The college football season started with great hope or at least the possibility of greater achievements for a number of head coaches, but seasons did not go according to plan, and now coaches have to face the reality that they will soon have to look for employment in other places. Which four coaches have not yet been fired but who soon will be at the end of the regular season? Here are the four college football coaches certain to be handed a pink slip.
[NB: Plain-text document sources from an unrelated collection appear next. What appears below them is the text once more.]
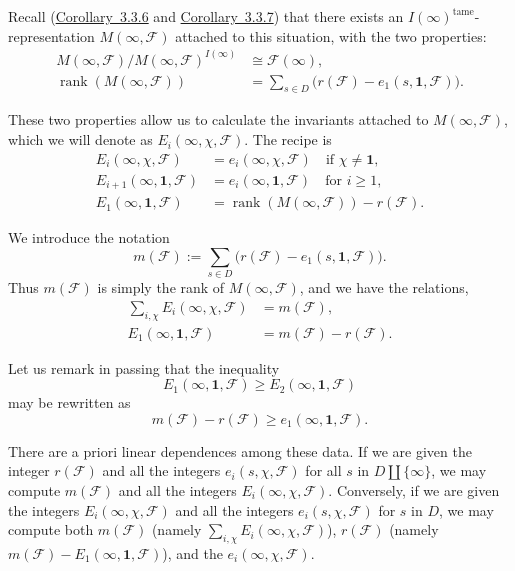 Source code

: Recall (\hyperref[cor:3.3.6]{Corollary~3.3.6} and \hyperref[cor:3.3.7]{Corollary~3.3.7}) that there exists an \(I(\infty)^{\mathrm{tame}}\)-representation \(M(\infty,\mathcal{F})\) attached to this situation, with the two properties:
\[
\begin{aligned}
M(\infty,\mathcal{F})/M(\infty,\mathcal{F})^{I(\infty)}&\cong \mathcal{F}(\infty),\\
\operatorname{rank}(M(\infty,\mathcal{F}))&=\sum_{s\in D}\bigl(r(\mathcal{F})-e_1(s,\mathbf{1},\mathcal{F})\bigr).
\end{aligned}
\]

These two properties allow us to calculate the invariants attached to \(M(\infty,\mathcal{F})\), which we will denote as \(E_i(\infty,\chi,\mathcal{F})\). The recipe is
\[
\begin{aligned}
E_i(\infty,\chi,\mathcal{F})&=e_i(\infty,\chi,\mathcal{F})\quad\text{if }\chi\ne\mathbf{1},\\
E_{i+1}(\infty,\mathbf{1},\mathcal{F})&=e_i(\infty,\mathbf{1},\mathcal{F})\quad\text{for }i\geq 1,\\
E_1(\infty,\mathbf{1},\mathcal{F})&=\operatorname{rank}(M(\infty,\mathcal{F}))-r(\mathcal{F}).
\end{aligned}
\]

We introduce the notation
\[
m(\mathcal{F}) := \sum_{s\in D}\bigl(r(\mathcal{F})-e_1(s,\mathbf{1},\mathcal{F})\bigr).
\]
Thus \(m(\mathcal{F})\) is simply the rank of \(M(\infty,\mathcal{F})\), and we have the relations,
\[
\begin{aligned}
\sum_{i,\chi} E_i(\infty,\chi,\mathcal{F})&=m(\mathcal{F}),\\
E_1(\infty,\mathbf{1},\mathcal{F})&=m(\mathcal{F})-r(\mathcal{F}).
\end{aligned}
\]

Let us remark in passing that the inequality
\[
E_1(\infty,\mathbf{1},\mathcal{F})\geq E_2(\infty,\mathbf{1},\mathcal{F})
\]
may be rewritten as
\[
m(\mathcal{F})-r(\mathcal{F})\geq e_1(\infty,\mathbf{1},\mathcal{F}).
\]

There are a priori linear dependences among these data. If we are given the integer \(r(\mathcal{F})\) and all the integers \(e_i(s,\chi,\mathcal{F})\) for all \(s\) in \(D\amalg\{\infty\}\), we may compute \(m(\mathcal{F})\) and all the integers \(E_i(\infty,\chi,\mathcal{F})\). Conversely, if we are given the integers \(E_i(\infty,\chi,\mathcal{F})\) and all the integers \(e_i(s,\chi,\mathcal{F})\) for \(s\) in \(D\), we may compute both \(m(\mathcal{F})\) (namely \(\sum_{i,\chi}E_i(\infty,\chi,\mathcal{F})\)), \(r(\mathcal{F})\) (namely \(m(\mathcal{F})-E_1(\infty,\mathbf{1},\mathcal{F})\)), and the \(e_i(\infty,\chi,\mathcal{F})\).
Kevin Sumlin, Texas A&M Aggies
The Aggies are staggering to the finish line this season. They won’t win more than eight games – if they even get there. One could say there is an outside chance that Sumlin could save his job by winning at LSU. However, even if he does that, it’s yet another very disappointing season for an Aggie team which can’t find ways to win SEC games at home. The Aggies won just one SEC home game this season and have not won a home game in their division since 2015. That is simply too many home games to lose for a program which has renovated its stadium, Kyle Field. Boosters and other people who support the A&M program are tired of a lot of repetitive patterns, and they have seen the same script play out many times before. They don’t believe that Sumlin can break through the chains of mediocrity. When it is widely felt that a coach will not turn the corner at a given program, that coach’s time is generally up.
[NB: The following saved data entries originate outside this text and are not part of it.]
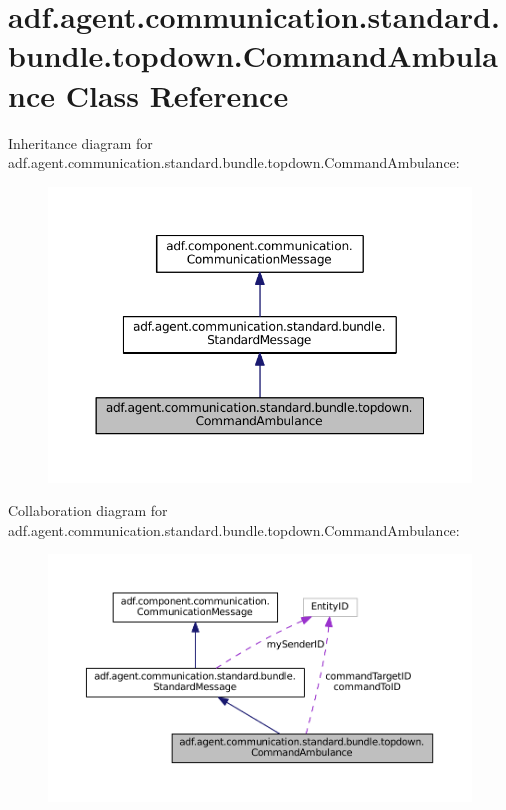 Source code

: \hypertarget{classadf_1_1agent_1_1communication_1_1standard_1_1bundle_1_1topdown_1_1CommandAmbulance}{}\section{adf.\+agent.\+communication.\+standard.\+bundle.\+topdown.\+Command\+Ambulance Class Reference}
\label{classadf_1_1agent_1_1communication_1_1standard_1_1bundle_1_1topdown_1_1CommandAmbulance}


Inheritance diagram for adf.\+agent.\+communication.\+standard.\+bundle.\+topdown.\+Command\+Ambulance\+:
\nopagebreak
\begin{figure}[H]
\begin{center}
\leavevmode
\includegraphics[width=350pt]{classadf_1_1agent_1_1communication_1_1standard_1_1bundle_1_1topdown_1_1CommandAmbulance__inherit__graph}
\end{center}
\end{figure}


Collaboration diagram for adf.\+agent.\+communication.\+standard.\+bundle.\+topdown.\+Command\+Ambulance\+:
\nopagebreak
\begin{figure}[H]
\begin{center}
\leavevmode
\includegraphics[width=350pt]{classadf_1_1agent_1_1communication_1_1standard_1_1bundle_1_1topdown_1_1CommandAmbulance__coll__graph}
\end{center}
\end{figure}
Sumlin can use a fresh start for his career, anyway. A&M insiders have humiliated him in public, and he has been the recipient of hateful speech at points earlier this season.
Bret Bielema, Arkansas Razorbacks
The University of Arkansas fired athletic director Jeff Long on Wednesday, which guaranteed Bielema’s exit at the end of this season. Long hired Bielema to take over for interim head coach John L. Smith, who served one year in an emergency capacity after the Bobby Petrino motorcycle ride, affair, and interdepartmental scandal at Arkansas, which blew up in 2011. Long got to replace Petrino, but he will not get to replace Bielema. That will be for another person to handle, but it is easy for Bielema to go at this point. It would make no sense for a new athletic director to keep Bielema. That new AD has a clear mandate from the school to find a new coach, whoever he might be. Bielema has shown no signs that this program has an inkling of optimism for the future. He is done.
David Bailiff, Rice Owls
The Owls have gone steadily downward over the years, and it was felt by many that Bailiff should have been fired at the end of last season. Now, after another miserable and depressing season, it is clear that Bailiff’s tenure is at an end. The string has been played out and there is no ambiguity in the matter. Everyone close to the situation agrees that Rice needs to start all over again, and people in the college football industry agree.
Matt Luke, Ole Miss Rebels
The interim head coach for Ole Miss has not done a bad job after Hugh Freeze ruined his career for immoral and unethical behavior which internally damaged the Rebel program. However, turning an interim into a permanent coach demands a difficult analysis, and it is a high threshold for coaches to make the jump from interim to permanent. Interim coaches don’t coach with the same pressure or stakes of a permanent coach. There is not a long-term sense of responsibility or a long-range plan in place. Luke will be an assistant coach or maybe a head coach at a smaller school as a result of the job he did this year, but Ole Miss will want a more proven and established head coach. Luke will move somewhere else.